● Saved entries
....................
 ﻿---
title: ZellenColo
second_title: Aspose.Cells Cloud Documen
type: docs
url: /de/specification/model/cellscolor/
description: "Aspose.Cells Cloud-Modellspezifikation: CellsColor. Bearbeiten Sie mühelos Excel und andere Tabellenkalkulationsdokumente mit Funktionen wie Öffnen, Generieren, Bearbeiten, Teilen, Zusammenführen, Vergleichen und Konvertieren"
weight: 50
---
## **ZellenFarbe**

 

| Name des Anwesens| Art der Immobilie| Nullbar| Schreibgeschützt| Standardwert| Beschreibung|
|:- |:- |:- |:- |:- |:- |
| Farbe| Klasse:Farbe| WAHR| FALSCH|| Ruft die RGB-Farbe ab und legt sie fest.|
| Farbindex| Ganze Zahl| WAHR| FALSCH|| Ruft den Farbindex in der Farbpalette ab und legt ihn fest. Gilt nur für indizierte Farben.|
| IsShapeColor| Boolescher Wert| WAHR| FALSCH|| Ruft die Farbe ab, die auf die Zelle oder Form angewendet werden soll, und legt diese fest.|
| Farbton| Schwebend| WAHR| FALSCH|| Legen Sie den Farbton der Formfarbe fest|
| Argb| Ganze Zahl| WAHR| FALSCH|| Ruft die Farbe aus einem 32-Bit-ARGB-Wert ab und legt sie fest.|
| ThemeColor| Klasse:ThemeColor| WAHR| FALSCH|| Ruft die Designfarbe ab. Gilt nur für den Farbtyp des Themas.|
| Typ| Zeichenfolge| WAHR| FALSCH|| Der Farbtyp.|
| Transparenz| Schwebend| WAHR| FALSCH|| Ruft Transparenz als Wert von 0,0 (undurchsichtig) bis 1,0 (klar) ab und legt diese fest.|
....................
● Try it
Please return every line from the first one in the records above down to the line containing "Farbtyp des Themas.|", including both, exactly as written and nothing more.

● Answer to the problem
 ﻿---
title: ZellenColo
second_title: Aspose.Cells Cloud Documen
type: docs
url: /de/specification/model/cellscolor/
description: "Aspose.Cells Cloud-Modellspezifikation: CellsColor. Bearbeiten Sie mühelos Excel und andere Tabellenkalkulationsdokumente mit Funktionen wie Öffnen, Generieren, Bearbeiten, Teilen, Zusammenführen, Vergleichen und Konvertieren"
weight: 50
---
## **ZellenFarbe**

 

| Name des Anwesens| Art der Immobilie| Nullbar| Schreibgeschützt| Standardwert| Beschreibung|
|:- |:- |:- |:- |:- |:- |
| Farbe| Klasse:Farbe| WAHR| FALSCH|| Ruft die RGB-Farbe ab und legt sie fest.|
| Farbindex| Ganze Zahl| WAHR| FALSCH|| Ruft den Farbindex in der Farbpalette ab und legt ihn fest. Gilt nur für indizierte Farben.|
| IsShapeColor| Boolescher Wert| WAHR| FALSCH|| Ruft die Farbe ab, die auf die Zelle oder Form angewendet werden soll, und legt diese fest.|
| Farbton| Schwebend| WAHR| FALSCH|| Legen Sie den Farbton der Formfarbe fest|
| Argb| Ganze Zahl| WAHR| FALSCH|| Ruft die Farbe aus einem 32-Bit-ARGB-Wert ab und legt sie fest.|
| ThemeColor| Klasse:ThemeColor| WAHR| FALSCH|| Ruft die Designfarbe ab. Gilt nur für den Farbtyp des Themas.|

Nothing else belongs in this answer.